Une supervision obligatoire des prestataires de services sur crypto-actifs
Les prestataires de services sur crypto-actifs (PSCA) auront dans toute l’Union européenne l’obligation d’obtenir un agrément aux fins d’exercer leurs activités. Notons que cette obligation pour les PSCA n’est pas surprenante : elle existe depuis longtemps pour les prestataires de services d’investissement qui, en vertu de la règlementation sur les marchés d’instruments financiers (MIF), ont l’obligation d’être agréés pour exercer leurs activités. Un tel agrément est d’ailleurs d’ores et déjà exigé en France concernant certains services portant sur des actifs numériques, dans le cadre du régime juridique des prestataires de services sur actifs numériques (PSAN) introduit en 2019.
Le communiqué insiste également sur le fait que les prestataires de services sur crypto-actifs devront respecter certaines « exigences fortes » en matière de protection des consommateurs. A ce titre, l’Autorité des marchés financiers (AMF) a précisé que ces exigences sont proches du régime français actuel. Une fois agréés, les prestataires pourront bénéficier du passeport européen pour fournir leurs services dans l’ensemble des pays de l’Union Européenne.
Une protection de l’intégrité du marché des crypto-actifs
Le règlement MiCA inclura des règles sur les abus de marché impliquant des crypto-actifs, notamment en matière de manipulation de marché et de délit d’initié. Le communiqué précise que ces règles s’appliqueront sur n’importe quel type de transactions ou services.
A la lecture de la proposition de règlement MiCA, il ne fait aucun doute que les institutions européennes se sont inspirées de la réglementation européenne existante sur les abus de marché (MAR) qui vient sanctionner les opérations d’initiés et les manipulations de marché concernant les instruments financiers (ces derniers n’incluant pas les crypto-actifs).
Notons néanmoins qu’à ce stade, la proposition de règlement MiCA n’est pas identique au règlement MAR concernant les abus de marché. Par exemple, la « tentative » d’opération d’initié sur crypto-actifs n’est actuellement pas sanctionnée dans la proposition de règlement.
L’application d’un régime spécifique pour les émetteurs de « stablecoins »
Le communiqué insiste en outre sur le fait que le règlement MiCA créera un cadre « solide » applicable pour les émetteurs de « stablecoins » afin de protéger les consommateurs. Rappelons que le « stablecoin » est un type de crypto-actifs imaginé pour lutter contre la volatilité des cours des crypto-actifs dépourvus de sous-jacent économique.
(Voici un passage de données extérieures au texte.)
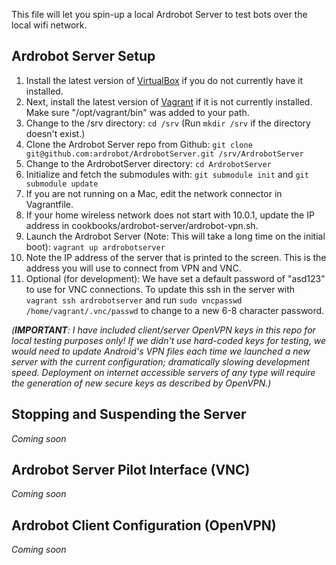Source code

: This file will let you spin-up a local Ardrobot Server to test bots over the local wifi network.

## Ardrobot Server Setup

1. Install the latest version of [VirtualBox](https://www.virtualbox.org/wiki/Downloads) if you do not currently have it installed.
2. Next, install the latest version of [Vagrant](http://downloads.vagrantup.com/) if it is not currently installed.  Make sure "/opt/vagrant/bin" was added to your path.
3. Change to the /srv directory: `cd /srv` (Run `mkdir /srv` if the directory doesn't exist.)
4. Clone the Ardrobot Server repo from Github: `git clone git@github.com:ardrobot/ArdrobotServer.git /srv/ArdrobotServer`
5. Change to the ArdrobotServer directory: `cd ArdrobotServer`
6. Initialize and fetch the submodules with: `git submodule init` and `git submodule update`
7. If you are not running on a Mac, edit the network connector in Vagrantfile.
8. If your home wireless network does not start with 10.0.1, update the IP address in cookbooks/ardrobot-server/ardrobot-vpn.sh.
9. Launch the Ardrobot Server (Note: This will take a long time on the initial boot): `vagrant up ardrobotserver`
10. Note the IP address of the server that is printed to the screen.  This is the address you will use to connect from VPN and VNC.
11. Optional (for development): We have set a default password of "asd123" to use for VNC connections.  To update this ssh in the server with `vagrant ssh ardrobotserver` and run `sudo vncpasswd /home/vagrant/.vnc/passwd` to change to a new 6-8 character password.

*(**IMPORTANT**: I have included client/server OpenVPN keys in this repo for local testing purposes only!  If we didn't use hard-coded keys for testing, we would need to update Android's VPN files each time we launched a new server with the current configuration; dramatically slowing development speed.  Deployment on internet accessible servers of any type will require the generation of new secure keys as described by OpenVPN.)*


## Stopping and Suspending the Server

*Coming soon*


## Ardrobot Server Pilot Interface (VNC)

*Coming soon*


## Ardrobot Client Configuration (OpenVPN)

*Coming soon*

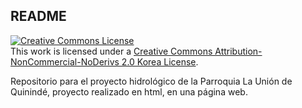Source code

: ## README

<a rel="license" href="http://creativecommons.org/licenses/by-nc-nd/2.0/kr/"><img alt="Creative Commons License" style="border-width:0" src="https://i.creativecommons.org/l/by-nc-nd/2.0/kr/88x31.png" /></a><br />This work is licensed under a <a rel="license" href="http://creativecommons.org/licenses/by-nc-nd/2.0/kr/">Creative Commons Attribution-NonCommercial-NoDerivs 2.0 Korea License</a>.

Repositorio para el proyecto hidrológico de la Parroquia La Unión de Quinindé, proyecto realizado en html, en una página web.

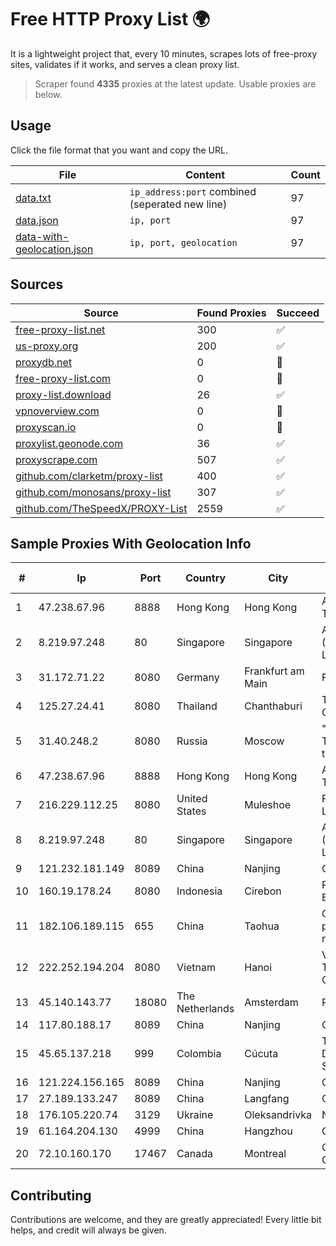 
# Free HTTP Proxy List 🌍

It is a lightweight project that, every 10 minutes, scrapes lots of free-proxy sites, validates if it works, and serves a clean proxy list.


> Scraper found **4335** proxies at the latest update. Usable proxies are below.

## Usage

Click the file format that you want and copy the URL.


|File|Content|Count|
|----|-------|-----|
|[data.txt](https://raw.githubusercontent.com/themiralay/Proxy-List-World/master/data.txt)|`ip_address:port` combined (seperated new line)|97|
|[data.json](https://raw.githubusercontent.com/themiralay/Proxy-List-World/master/data.json)|`ip, port`|97|
|[data-with-geolocation.json](https://raw.githubusercontent.com/themiralay/Proxy-List-World/master/data-with-geolocation.json)|`ip, port, geolocation`|97|

## Sources

|Source|Found Proxies|Succeed|
|------|-------------|-------|
|[free-proxy-list.net](https://free-proxy-list.net)|300|✅|
|[us-proxy.org](https://www.us-proxy.org)|200|✅|
|[proxydb.net](http://proxydb.net)|0|🚫|
|[free-proxy-list.com](https://free-proxy-list.com/?page=&port=&type%5B%5D=http&type%5B%5D=https&up_time=0&search=Search)|0|🚫|
|[proxy-list.download](https://www.proxy-list.download/HTTP)|26|✅|
|[vpnoverview.com](https://vpnoverview.com/privacy/anonymous-browsing/free-proxy-servers)|0|🚫|
|[proxyscan.io](https://www.proxyscan.io)|0|🚫|
|[proxylist.geonode.com](https://proxylist.geonode.com/api/proxy-list?limit=300&page=1&sort_by=lastChecked&sort_type=desc&protocols=http,https)|36|✅|
|[proxyscrape.com](https://api.proxyscrape.com/v2/?request=displayproxies&protocol=http&timeout=10000&country=all&ssl=all&anonymity=all)|507|✅|
|[github.com/clarketm/proxy-list](https://raw.githubusercontent.com/clarketm/proxy-list/master/proxy-list-raw.txt)|400|✅|
|[github.com/monosans/proxy-list](https://raw.githubusercontent.com/monosans/proxy-list/main/proxies/http.txt)|307|✅|
|[github.com/TheSpeedX/PROXY-List](https://raw.githubusercontent.com/TheSpeedX/PROXY-List/master/http.txt)|2559|✅|


## Sample Proxies With Geolocation Info

|#|Ip|Port|Country|City|Internet Service Provider|
|-|--|----|-------|----|-------------------------|
|1|47.238.67.96|8888|Hong Kong|Hong Kong|Alibaba (US) Technology Co., Ltd.|
|2|8.219.97.248|80|Singapore|Singapore|Alibaba Cloud (Singapore) Private Limited|
|3|31.172.71.22|8080|Germany|Frankfurt am Main|Fornex Hosting S.L.|
|4|125.27.24.41|8080|Thailand|Chanthaburi|TOT Public Company Limited|
|5|31.40.248.2|8080|Russia|Moscow|"Cloud Technologies" LLC trading as Cloud.ru|
|6|47.238.67.96|8888|Hong Kong|Hong Kong|Alibaba (US) Technology Co., Ltd.|
|7|216.229.112.25|8080|United States|Muleshoe|Five Area Systems, LLC|
|8|8.219.97.248|80|Singapore|Singapore|Alibaba Cloud (Singapore) Private Limited|
|9|121.232.181.149|8089|China|Nanjing|Chinanet|
|10|160.19.178.24|8080|Indonesia|Cirebon|PT Jaringan Cyber Evo|
|11|182.106.189.115|655|China|Taohua|CHINANET Jiangx province IDC network|
|12|222.252.194.204|8080|Vietnam|Hanoi|VietNam Post and Telecom Corporation|
|13|45.140.143.77|18080|The Netherlands|Amsterdam|RoyaleHosting BV|
|14|117.80.188.17|8089|China|Nanjing|China Telecom|
|15|45.65.137.218|999|Colombia|Cúcuta|Telecomunicaciones Del Catatumbo S.A.S|
|16|121.224.156.165|8089|China|Nanjing|China Telecom|
|17|27.189.133.247|8089|China|Langfang|Chinanet|
|18|176.105.220.74|3129|Ukraine|Oleksandrivka|NPK Home-Net Ltd.|
|19|61.164.204.130|4999|China|Hangzhou|Chinanet|
|20|72.10.160.170|17467|Canada|Montreal|GloboTech Communications|



## Contributing

Contributions are welcome, and they are greatly appreciated! Every
little bit helps, and credit will always be given.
Les émetteurs de stablecoins devront constituer une réserve suffisamment liquide, avec un ratio de 1/1 et en partie sous forme de dépôts. De telles règles ne sont pas sans rappeler celles déjà applicables aux établissements de crédit, ces derniers ayant l’obligation de respecter des ratios minimaux de fonds propres et de liquidité. Il est précisé dans le communiqué du 30 juin 2022 que les détenteurs de stablecoins pourront se faire rembourser à tout moment et gratuitement.
La mise en place d’obligations en matière d’informations liées à la finance numérique « durable »
Le communiqué insiste enfin sur l’obligation qu’auront les acteurs du marché des crypto-actifs de déclarer des informations concernant leurs empreinte environnementale et climatique. L’élaboration des projets de normes sur le contenu, les méthodes et la présentation des informations sera confiée à l’ESMA (Autorité européenne des marchés financiers).
La mise en place de ces obligations déclaratives s’inscrit dans le cadre réglementaire que les autorités européennes se sont attelées à dresser au cours de ces dernières années en matière de finance durable, notamment avec l’adoption du règlement Taxinomie.
On peut s’attendre à ce que les autorités de marché compétentes et, notamment l’AMF, exercent de manière accrue leurs pouvoirs de surveillance et d’enquête ainsi que de sanctions. Outre ces aspects règlementaires, on peut également s’attendre à ce que les contentieux se multiplient sur des sujets aussi divers que le blanchiment, la fraude fiscale ou encore la corruption, qui nécessiteront sans aucun doute une coopération internationale entre les autorités des différents pays.